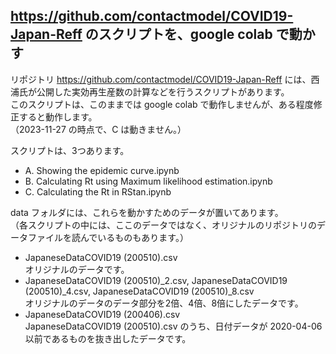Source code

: ## https://github.com/contactmodel/COVID19-Japan-Reff のスクリプトを、google colab で動かす
リポジトリ https://github.com/contactmodel/COVID19-Japan-Reff には、西浦氏が公開した実効再生産数の計算などを行うスクリプトがあります。  
このスクリプトは、このままでは google colab で動作しませんが、ある程度修正すると動作します。  
（2023-11-27 の時点で、C は動きません。）

スクリプトは、3つあります。
- A. Showing the epidemic curve.ipynb
- B. Calculating Rt using Maximum likelihood estimation.ipynb  
- C. Calculating the Rt in RStan.ipynb

data フォルダには、これらを動かすためのデータが置いてあります。<br>
（各スクリプトの中には、ここのデータではなく、オリジナルのリポジトリのデータファイルを読んでいるものもあります。）
- JapaneseDataCOVID19 (200510).csv<br>
オリジナルのデータです。
- JapaneseDataCOVID19 (200510)_2.csv, JapaneseDataCOVID19 (200510)_4.csv, JapaneseDataCOVID19 (200510)_8.csv<br>
オリジナルのデータのデータ部分を2倍、4倍、8倍にしたデータです。
- JapaneseDataCOVID19 (200406).csv<br>
JapaneseDataCOVID19 (200510).csv のうち、日付データが 2020-04-06 以前であるものを抜き出したデータです。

▬▬▬

■ Exercise instructions: Go through the entries and retype each one exactly, skipping any image.

■ Reply:
Source code

: ## https://github.com/contactmodel/COVID19-Japan-Reff のスクリプトを、google colab で動かす
リポジトリ https://github.com/contactmodel/COVID19-Japan-Reff には、西浦氏が公開した実効再生産数の計算などを行うスクリプトがあります。  
このスクリプトは、このままでは google colab で動作しませんが、ある程度修正すると動作します。  
（2023-11-27 の時点で、C は動きません。）

スクリプトは、3つあります。
- A. Showing the epidemic curve.ipynb
- B. Calculating Rt using Maximum likelihood estimation.ipynb  
- C. Calculating the Rt in RStan.ipynb

data フォルダには、これらを動かすためのデータが置いてあります。<br>
（各スクリプトの中には、ここのデータではなく、オリジナルのリポジトリのデータファイルを読んでいるものもあります。）
- JapaneseDataCOVID19 (200510).csv<br>
オリジナルのデータです。
- JapaneseDataCOVID19 (200510)_2.csv, JapaneseDataCOVID19 (200510)_4.csv, JapaneseDataCOVID19 (200510)_8.csv<br>
オリジナルのデータのデータ部分を2倍、4倍、8倍にしたデータです。
- JapaneseDataCOVID19 (200406).csv<br>
JapaneseDataCOVID19 (200510).csv のうち、日付データが 2020-04-06 以前であるものを抜き出したデータです。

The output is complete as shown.